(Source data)
● ● ●
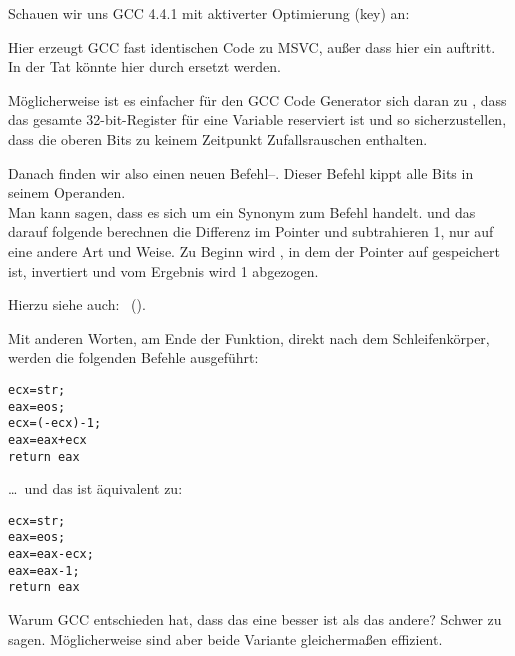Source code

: 


Schauen wir uns GCC 4.4.1 mit aktiverter Optimierung (\Othree key) an:


 
Hier erzeugt GCC fast identischen Code zu MSVC, außer dass hier ein \MOVZX
auftritt. 
In der Tat könnte \MOVZX hier durch  ersetzt werden.
 
Möglicherweise ist es einfacher für den GCC Code Generator sich daran zu
, dass das gesamte 32-bit-\EDX Register für eine \Tchar Variable
reserviert ist und so sicherzustellen, dass die oberen Bits zu keinem Zeitpunkt
Zufallsrauschen enthalten.

\label{strlen_NOT_ADD}

Danach finden wir also einen neuen Befehl--\NOT. Dieser Befehl kippt alle Bits
in seinem Operanden.\\
Man kann sagen, dass es sich um ein Synonym zum Befehl 
handelt. 
\NOT und das darauf folgende \ADD berechnen die Differenz im Pointer und
subtrahieren 1, nur auf eine andere Art und Weise. 
Zu Beginn wird \ECX, in dem der Pointer auf  gespeichert ist, invertiert
und vom Ergebnis wird 1 abgezogen.

Hierzu siehe auch: \q{\SignedNumbersSectionName}~().
 
Mit anderen Worten, am Ende der Funktion, direkt nach dem Schleifenkörper,
werden die folgenden Befehle ausgeführt:

\begin{lstlisting}[style=customc]
ecx=str;
eax=eos;
ecx=(-ecx)-1; 
eax=eax+ecx
return eax
\end{lstlisting}

\dots~und das ist äquivalent zu:

\begin{lstlisting}[style=customc]
ecx=str;
eax=eos;
eax=eax-ecx;
eax=eax-1;
return eax
\end{lstlisting}

Warum GCC entschieden hat, dass das eine besser ist als das andere? Schwer zu
sagen.
Möglicherweise sind aber beide Variante gleichermaßen effizient.
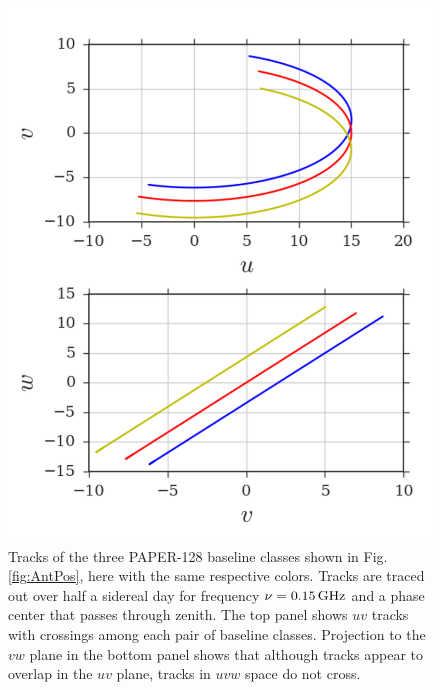 \documentclass[twocolumn,apj,numberedappendix]{emulateapj}
\renewcommand\[{\begin{equation}}
\renewcommand\]{\end{equation}}
\begin{document}
\begin{figure}[h]
\includegraphics[width=\linewidth]{rotation_new}
\caption{Tracks of the three PAPER-128 baseline classes shown in Fig. \ref{fig:AntPos}, here with the same respective colors. Tracks are traced out over half a sidereal day for frequency $\nu=0.15\text{\,GHz}$ and a phase center that passes through zenith. The top panel shows $uv$ tracks with crossings among each pair of baseline classes. Projection to the $vw$ plane in the bottom panel shows that although tracks appear to overlap in the $uv$ plane, tracks in $uvw$ space do not cross. }
\label{fig:Tracks}
\end{figure}
\end{document}
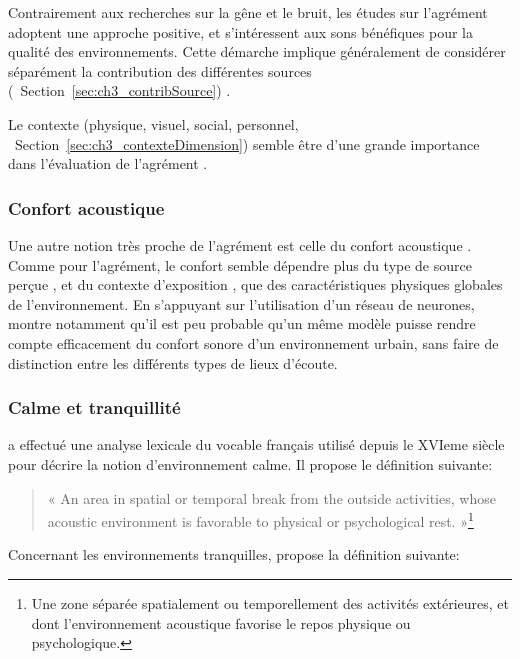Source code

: Contrairement aux recherches sur la gêne et le bruit, les études sur l'agrément adoptent une approche positive, et s'intéressent aux sons bénéfiques pour la qualité des environnements. Cette démarche implique généralement de considérer séparément la contribution des différentes sources (\cf~Section~\ref{sec:ch3_contribSource})  \citep{lavandier2006contribution,garcia2012validation}.

Le contexte (physique, visuel, social, personnel, \cf~Section~\ref{sec:ch3_contexteDimension}) semble être d'une grande importance dans l'évaluation de l'agrément \citep{guillen2007importance}.


\subsubsection{Confort acoustique}
\label{sec:ch3_confort}

Une autre notion très proche de l'agrément est celle du confort acoustique \citep{jeon2011non,tse2012perception,jeon2013soundwalk}. Comme pour l'agrément, le confort semble dépendre plus du type de source perçue \citep{yang2005acoustic}, et du contexte d'exposition \citep{meng2013field}, que des caractéristiques physiques globales de l'environnement. En s'appuyant sur l'utilisation d'un réseau de neurones, \citep{yu2009modeling} montre notamment qu'il est peu probable qu'un même modèle puisse rendre compte efficacement du confort sonore d'un environnement urbain, sans faire de distinction entre les différents types de lieux d'écoute.

\subsubsection{Calme et tranquillité}

\citep{delaitre2012definition} a effectué une analyse lexicale du vocable français utilisé depuis le XVIeme siècle pour décrire la notion d'environnement calme. Il propose le définition suivante:

\begin{quote}
« An area in spatial or temporal break from the outside activities, whose acoustic environment is favorable to physical or psychological rest. »\footnote{Une zone séparée spatialement ou temporellement des activités extérieures, et dont l'environnement acoustique favorise le repos physique ou psychologique.}
\end{quote}

Concernant les environnements tranquilles, \citep{pheasant2008acoustic} propose la définition suivante:

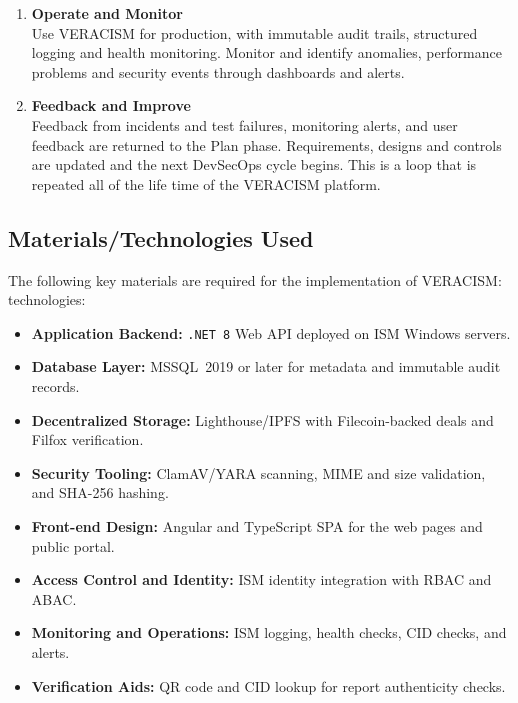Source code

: \begin{enumerate}
    \item \textbf{Operate and Monitor} \\
    Use VERACISM for production, with immutable audit trails, structured logging and health monitoring. Monitor and identify anomalies, performance problems and security events through dashboards and alerts.

    \item \textbf{Feedback and Improve} \\
    Feedback from incidents and test failures, monitoring alerts, and user feedback are returned to the Plan phase. Requirements, designs and controls are updated and the next DevSecOps cycle begins. This is a loop that is repeated all of the life time of the VERACISM platform.
\end{enumerate}

\clearpage

\subsection{Materials/Technologies Used}
The following key materials are required for the implementation of VERACISM:
technologies:
\begin{itemize}
    \item \textbf{Application Backend:} \texttt{.NET~8} Web API deployed on ISM Windows servers.
    \item \textbf{Database Layer:} MSSQL~2019 or later for metadata and immutable audit records.
    \item \textbf{Decentralized Storage:} Lighthouse/IPFS with Filecoin-backed deals and Filfox verification.
    \item \textbf{Security Tooling:} ClamAV/YARA scanning, MIME and size validation, and SHA-256 hashing.
    \item \textbf{Front-end Design:} Angular and TypeScript SPA for the web pages and public portal.
    \item \textbf{Access Control and Identity:} ISM identity integration with RBAC and ABAC.
    \item \textbf{Monitoring and Operations:} ISM logging, health checks, CID checks, and alerts.
    \item \textbf{Verification Aids:} QR code and CID lookup for report authenticity checks.
\end{itemize}

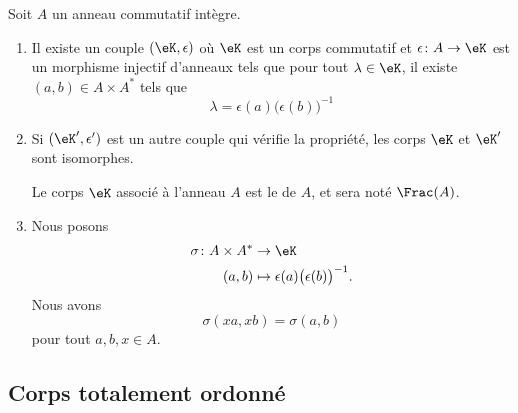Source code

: \begin{theoremDef}     \label{ThogbhWgo}
	Soit \( A\) un anneau commutatif intègre.

	\begin{enumerate}
		\item
		      Il existe un couple \( (\eK,\epsilon)\) où \( \eK\) est un corps commutatif et \( \epsilon\colon A\to \eK\) est un morphisme injectif d'anneaux tels que pour tout \( \lambda\in\eK\), il existe \( (a,b)\in A\times A^*\) tels que
		      \begin{equation}
			      \lambda=\epsilon(a)\big( \epsilon(b) \big)^{-1}
		      \end{equation}
		\item
		      Si \( (\eK',\epsilon')\) est un autre couple qui vérifie la propriété, les corps \( \eK\) et \( \eK'\) sont isomorphes.

		      Le corps \( \eK\) associé à l'anneau \( A\) est le  de \( A\), et sera noté \( \Frac(A)\).

		\item
		      Nous posons
		      \begin{equation}
			      \begin{aligned}
				      \sigma\colon A\times A^* & \to \eK                                          \\
				      (a,b)                    & \mapsto \epsilon(a)\big( \epsilon(b) \big)^{-1}.
			      \end{aligned}
		      \end{equation}
		      Nous avons
		      \begin{equation}
			      \sigma(xa, xb)=\sigma(a,b)
		      \end{equation}
		      pour tout \( a,b,x\in A\).
	\end{enumerate}
\end{theoremDef}


\subsection{Corps totalement ordonné}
● ● ●
> [YOUR INSTRUCTIONS] Copy out all the data without changing anything, and drop the pictures.

> [ANSWER BOX]
Source code

: 


Schauen wir uns GCC 4.4.1 mit aktiverter Optimierung (\Othree key) an:


 
Hier erzeugt GCC fast identischen Code zu MSVC, außer dass hier ein \MOVZX
auftritt. 
In der Tat könnte \MOVZX hier durch  ersetzt werden.
 
Möglicherweise ist es einfacher für den GCC Code Generator sich daran zu
, dass das gesamte 32-bit-\EDX Register für eine \Tchar Variable
reserviert ist und so sicherzustellen, dass die oberen Bits zu keinem Zeitpunkt
Zufallsrauschen enthalten.

\label{strlen_NOT_ADD}

Danach finden wir also einen neuen Befehl--\NOT. Dieser Befehl kippt alle Bits
in seinem Operanden.\\
Man kann sagen, dass es sich um ein Synonym zum Befehl 
handelt. 
\NOT und das darauf folgende \ADD berechnen die Differenz im Pointer und
subtrahieren 1, nur auf eine andere Art und Weise. 
Zu Beginn wird \ECX, in dem der Pointer auf  gespeichert ist, invertiert
und vom Ergebnis wird 1 abgezogen.

Hierzu siehe auch: \q{\SignedNumbersSectionName}~().
 
Mit anderen Worten, am Ende der Funktion, direkt nach dem Schleifenkörper,
werden die folgenden Befehle ausgeführt:

\begin{lstlisting}[style=customc]
ecx=str;
eax=eos;
ecx=(-ecx)-1; 
eax=eax+ecx
return eax
\end{lstlisting}

\dots~und das ist äquivalent zu:

\begin{lstlisting}[style=customc]
ecx=str;
eax=eos;
eax=eax-ecx;
eax=eax-1;
return eax
\end{lstlisting}

Warum GCC entschieden hat, dass das eine besser ist als das andere? Schwer zu
sagen.
Möglicherweise sind aber beide Variante gleichermaßen effizient.
 \documentclass[twocolumn,apj,numberedappendix]{emulateapj}
\renewcommand\[{\begin{equation}}
\renewcommand\]{\end{equation}}
\begin{document}
\begin{figure}[h]
\includegraphics[width=\linewidth]{rotation_new}
\caption{Tracks of the three PAPER-128 baseline classes shown in Fig. \ref{fig:AntPos}, here with the same respective colors. Tracks are traced out over half a sidereal day for frequency $\nu=0.15\text{\,GHz}$ and a phase center that passes through zenith. The top panel shows $uv$ tracks with crossings among each pair of baseline classes. Projection to the $vw$ plane in the bottom panel shows that although tracks appear to overlap in the $uv$ plane, tracks in $uvw$ space do not cross. }
\label{fig:Tracks}
\end{figure}
\end{document}
Source code

: Contrairement aux recherches sur la gêne et le bruit, les études sur l'agrément adoptent une approche positive, et s'intéressent aux sons bénéfiques pour la qualité des environnements. Cette démarche implique généralement de considérer séparément la contribution des différentes sources (\cf~Section~\ref{sec:ch3_contribSource})  \citep{lavandier2006contribution,garcia2012validation}.

Le contexte (physique, visuel, social, personnel, \cf~Section~\ref{sec:ch3_contexteDimension}) semble être d'une grande importance dans l'évaluation de l'agrément \citep{guillen2007importance}.


\subsubsection{Confort acoustique}
\label{sec:ch3_confort}

Une autre notion très proche de l'agrément est celle du confort acoustique \citep{jeon2011non,tse2012perception,jeon2013soundwalk}. Comme pour l'agrément, le confort semble dépendre plus du type de source perçue \citep{yang2005acoustic}, et du contexte d'exposition \citep{meng2013field}, que des caractéristiques physiques globales de l'environnement. En s'appuyant sur l'utilisation d'un réseau de neurones, \citep{yu2009modeling} montre notamment qu'il est peu probable qu'un même modèle puisse rendre compte efficacement du confort sonore d'un environnement urbain, sans faire de distinction entre les différents types de lieux d'écoute.

\subsubsection{Calme et tranquillité}

\citep{delaitre2012definition} a effectué une analyse lexicale du vocable français utilisé depuis le XVIeme siècle pour décrire la notion d'environnement calme. Il propose le définition suivante:

\begin{quote}
« An area in spatial or temporal break from the outside activities, whose acoustic environment is favorable to physical or psychological rest. »\footnote{Une zone séparée spatialement ou temporellement des activités extérieures, et dont l'environnement acoustique favorise le repos physique ou psychologique.}
\end{quote}

Concernant les environnements tranquilles, \citep{pheasant2008acoustic} propose la définition suivante:

Source code

: \begin{enumerate}
    \item \textbf{Operate and Monitor} \\
    Use VERACISM for production, with immutable audit trails, structured logging and health monitoring. Monitor and identify anomalies, performance problems and security events through dashboards and alerts.

    \item \textbf{Feedback and Improve} \\
    Feedback from incidents and test failures, monitoring alerts, and user feedback are returned to the Plan phase. Requirements, designs and controls are updated and the next DevSecOps cycle begins. This is a loop that is repeated all of the life time of the VERACISM platform.
\end{enumerate}

\clearpage

\subsection{Materials/Technologies Used}
The following key materials are required for the implementation of VERACISM:
technologies:
\begin{itemize}
    \item \textbf{Application Backend:} \texttt{.NET~8} Web API deployed on ISM Windows servers.
    \item \textbf{Database Layer:} MSSQL~2019 or later for metadata and immutable audit records.
    \item \textbf{Decentralized Storage:} Lighthouse/IPFS with Filecoin-backed deals and Filfox verification.
    \item \textbf{Security Tooling:} ClamAV/YARA scanning, MIME and size validation, and SHA-256 hashing.
    \item \textbf{Front-end Design:} Angular and TypeScript SPA for the web pages and public portal.
    \item \textbf{Access Control and Identity:} ISM identity integration with RBAC and ABAC.
    \item \textbf{Monitoring and Operations:} ISM logging, health checks, CID checks, and alerts.
    \item \textbf{Verification Aids:} QR code and CID lookup for report authenticity checks.
\end{itemize}

Source code

: \begin{theoremDef}     \label{ThogbhWgo}
	Soit \( A\) un anneau commutatif intègre.

	\begin{enumerate}
		\item
		      Il existe un couple \( (\eK,\epsilon)\) où \( \eK\) est un corps commutatif et \( \epsilon\colon A\to \eK\) est un morphisme injectif d'anneaux tels que pour tout \( \lambda\in\eK\), il existe \( (a,b)\in A\times A^*\) tels que
		      \begin{equation}
			      \lambda=\epsilon(a)\big( \epsilon(b) \big)^{-1}
		      \end{equation}
		\item
		      Si \( (\eK',\epsilon')\) est un autre couple qui vérifie la propriété, les corps \( \eK\) et \( \eK'\) sont isomorphes.

		      Le corps \( \eK\) associé à l'anneau \( A\) est le  de \( A\), et sera noté \( \Frac(A)\).

		\item
		      Nous posons
		      \begin{equation}
			      \begin{aligned}
				      \sigma\colon A\times A^* & \to \eK                                          \\
				      (a,b)                    & \mapsto \epsilon(a)\big( \epsilon(b) \big)^{-1}.
			      \end{aligned}
		      \end{equation}
		      Nous avons
		      \begin{equation}
			      \sigma(xa, xb)=\sigma(a,b)
		      \end{equation}
		      pour tout \( a,b,x\in A\).
	\end{enumerate}
\end{theoremDef}


\subsection{Corps totalement ordonné}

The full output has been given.